WHAT IS NEEDED: Check every line below for the word "RAHMAN" and copy the ones that have it.

DATA RECORDS:
++++++++++

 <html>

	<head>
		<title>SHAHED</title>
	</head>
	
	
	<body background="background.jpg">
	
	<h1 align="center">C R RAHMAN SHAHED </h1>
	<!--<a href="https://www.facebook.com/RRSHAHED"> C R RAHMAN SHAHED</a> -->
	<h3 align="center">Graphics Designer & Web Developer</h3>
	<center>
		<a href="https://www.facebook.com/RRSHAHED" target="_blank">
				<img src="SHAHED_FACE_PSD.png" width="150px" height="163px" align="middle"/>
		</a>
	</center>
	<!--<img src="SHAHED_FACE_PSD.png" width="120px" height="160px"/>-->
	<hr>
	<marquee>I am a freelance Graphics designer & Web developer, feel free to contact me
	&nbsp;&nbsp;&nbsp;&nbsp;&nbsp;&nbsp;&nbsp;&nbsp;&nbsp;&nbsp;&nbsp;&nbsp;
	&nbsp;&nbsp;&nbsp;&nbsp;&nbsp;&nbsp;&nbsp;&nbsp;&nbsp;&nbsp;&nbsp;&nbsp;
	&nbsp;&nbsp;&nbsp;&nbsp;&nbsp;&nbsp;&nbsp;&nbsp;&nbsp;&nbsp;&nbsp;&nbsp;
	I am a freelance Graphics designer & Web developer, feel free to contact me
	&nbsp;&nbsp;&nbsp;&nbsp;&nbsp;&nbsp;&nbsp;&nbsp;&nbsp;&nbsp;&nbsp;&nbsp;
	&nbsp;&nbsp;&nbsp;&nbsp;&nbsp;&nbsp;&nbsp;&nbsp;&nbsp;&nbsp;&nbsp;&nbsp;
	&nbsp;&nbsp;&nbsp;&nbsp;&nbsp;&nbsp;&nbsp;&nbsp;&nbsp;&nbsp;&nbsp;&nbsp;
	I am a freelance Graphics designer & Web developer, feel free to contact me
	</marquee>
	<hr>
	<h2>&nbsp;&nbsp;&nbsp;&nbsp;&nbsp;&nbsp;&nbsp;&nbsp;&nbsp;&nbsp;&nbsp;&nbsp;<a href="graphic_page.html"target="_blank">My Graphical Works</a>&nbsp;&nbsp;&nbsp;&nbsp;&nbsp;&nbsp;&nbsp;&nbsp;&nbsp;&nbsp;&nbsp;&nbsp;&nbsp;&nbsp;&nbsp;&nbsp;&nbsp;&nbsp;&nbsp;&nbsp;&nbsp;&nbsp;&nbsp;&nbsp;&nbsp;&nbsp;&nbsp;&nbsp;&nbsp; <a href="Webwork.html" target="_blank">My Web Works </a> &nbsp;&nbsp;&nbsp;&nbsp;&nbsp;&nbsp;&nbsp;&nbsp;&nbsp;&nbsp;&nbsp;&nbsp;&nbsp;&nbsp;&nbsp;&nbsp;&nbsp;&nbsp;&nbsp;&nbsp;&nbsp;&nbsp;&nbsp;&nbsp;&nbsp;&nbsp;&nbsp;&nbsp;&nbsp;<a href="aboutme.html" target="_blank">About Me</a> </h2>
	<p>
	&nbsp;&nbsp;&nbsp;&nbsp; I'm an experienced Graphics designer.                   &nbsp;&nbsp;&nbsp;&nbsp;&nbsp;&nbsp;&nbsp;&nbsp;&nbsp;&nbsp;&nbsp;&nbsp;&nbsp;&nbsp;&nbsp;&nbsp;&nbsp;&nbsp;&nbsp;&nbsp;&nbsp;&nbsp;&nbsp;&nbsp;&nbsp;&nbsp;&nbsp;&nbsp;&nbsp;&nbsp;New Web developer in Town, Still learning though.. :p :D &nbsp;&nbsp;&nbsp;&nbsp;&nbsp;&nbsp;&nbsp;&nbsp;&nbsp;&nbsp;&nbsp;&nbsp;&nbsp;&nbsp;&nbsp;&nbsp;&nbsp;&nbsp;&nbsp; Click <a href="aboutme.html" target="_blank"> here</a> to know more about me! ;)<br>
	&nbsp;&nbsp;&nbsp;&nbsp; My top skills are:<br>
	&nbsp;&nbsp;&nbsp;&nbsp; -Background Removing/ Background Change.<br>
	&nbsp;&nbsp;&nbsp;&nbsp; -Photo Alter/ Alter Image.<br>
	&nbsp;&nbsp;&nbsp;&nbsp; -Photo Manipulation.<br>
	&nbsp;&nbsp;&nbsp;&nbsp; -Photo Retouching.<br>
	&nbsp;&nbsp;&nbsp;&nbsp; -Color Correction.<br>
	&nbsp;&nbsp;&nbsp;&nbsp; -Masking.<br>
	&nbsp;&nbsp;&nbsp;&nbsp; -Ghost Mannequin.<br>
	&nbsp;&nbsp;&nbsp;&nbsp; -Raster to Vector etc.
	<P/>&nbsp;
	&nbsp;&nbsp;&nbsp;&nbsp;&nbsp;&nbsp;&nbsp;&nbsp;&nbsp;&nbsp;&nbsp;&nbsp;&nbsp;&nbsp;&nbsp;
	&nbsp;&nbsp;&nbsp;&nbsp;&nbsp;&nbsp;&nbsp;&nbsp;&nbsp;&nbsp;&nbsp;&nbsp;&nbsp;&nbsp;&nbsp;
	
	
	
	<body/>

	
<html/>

++++++++++

ANSWER TO THE PROBLEM:
	<h1 align="center">C R RAHMAN SHAHED </h1>
	<!--<a href="https://www.facebook.com/RRSHAHED"> C R RAHMAN SHAHED</a> -->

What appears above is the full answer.